Vietname War memorial in Olympia, Washington, U.S.

The Vietnam Veterans Memorial by Kris Snider is installed on the Washington State Capitol campus in Olympia, Washington, United States. The granite memorial was dedicated on Memorial Day, May 25, 1987. It replaced an earlier memorial that was placed in 1982.

==Materials and design==
The memorial cost $178,000, which was covered by private contributions and corporate donations. It is one of two Vietnam memorials in the United States to depict a map of Vietnam in its design. The memorial is built of curving stone, evoking the national Vietnam Veterans Memorial in the District of Columbia, but unlike Arlington's black stone, the Washington state memorial uses native green granite. It is "a semicircular wall that stretches partially around a 45-foot base on a rolling course, seven feet tall at the apex, one foot at its lowest point".

The names of 1,124 state residents killed or missing in the conflict are inscribed on the memorial, along with the following words:

Washington State Vietnam Veterans Memorial

To all my brothers and sisters who made it back, but never made it home. In memory of those who have died from physical and emotional wounds received while serving in the Vietnam War. We honor and recognize their pain and suffering, but above all we respect the courage of these Washington State residents. When our country called, you were there. We have not forgotten, you are not alone.

You Now Rest in Glory.
— Inscription

===Designer===
The architect, Kris Snider, is a landscape architect who also executed work at Bell Street Pier and Harbor Steps in Seattle, and Redmond Town Center.

==Public interaction==
Members of the community leave objects at the memorial, as is done at many other Vietnam memorials in the United States.
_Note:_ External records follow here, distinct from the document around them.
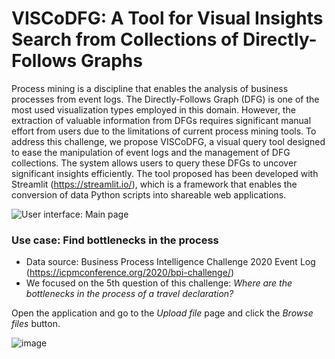 # VISCoDFG:  A Tool for Visual Insights Search from Collections of Directly-Follows Graphs

Process mining is a discipline that enables the analysis of business processes from event logs. The Directly-Follows Graph (DFG) is one of the most used visualization types employed in this domain. However, the extraction of valuable information from DFGs requires significant manual effort from users due to the limitations of current process mining tools. To address this challenge, we propose VISCoDFG, a visual query tool designed to ease the manipulation of event logs and the management of DFG collections. The system allows users to query these DFGs to uncover significant insights efficiently. The tool proposed has been developed with Streamlit (https://streamlit.io/), which is a framework
that enables the conversion of data Python scripts into shareable web applications.

![User interface: Main page](https://github.com/msurbano/VISCoDFG/blob/main/User_interface_home_page.png)

### Use case: Find bottlenecks in the process 

- Data source: Business Process Intelligence Challenge 2020 Event Log (https://icpmconference.org/2020/bpi-challenge/)
- We focused on the 5th question of this challenge: *Where are the bottlenecks in the process of a travel declaration?*

Open the application and go to the *Upload file* page and click the *Browse files* button.

![image](https://github.com/msurbano/VISCoDFG/assets/92515344/21de6cf3-0ac5-42d5-b1a7-b4a98a077f80)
Objects deposited there include beverages, a recording of Jimi Hendrix's music, a Chevrolet gearshift knob, and printed material. Tributes at the memorial are collected and stored at the Washington State Archives.

Official Veterans Day observances involving hundreds of people are held by the state government at the Washington State Legislative Building and on the capitol grounds, including observances at the Vietnam Veterans Memorial. A special "welcome home" ceremony for the fallen was held by the state Department of Veterans Affairs in March 2026.

==1982 memorial==
The first memorial at the State Capitol was a marble box holding a scroll listing the names of Washington state residents killed or missing in action in the war. It was dedicated by Governor John Spellman on Veterans Day, November 11, 1982, the same day that the national Vietnam Veterans Memorial was dedicated.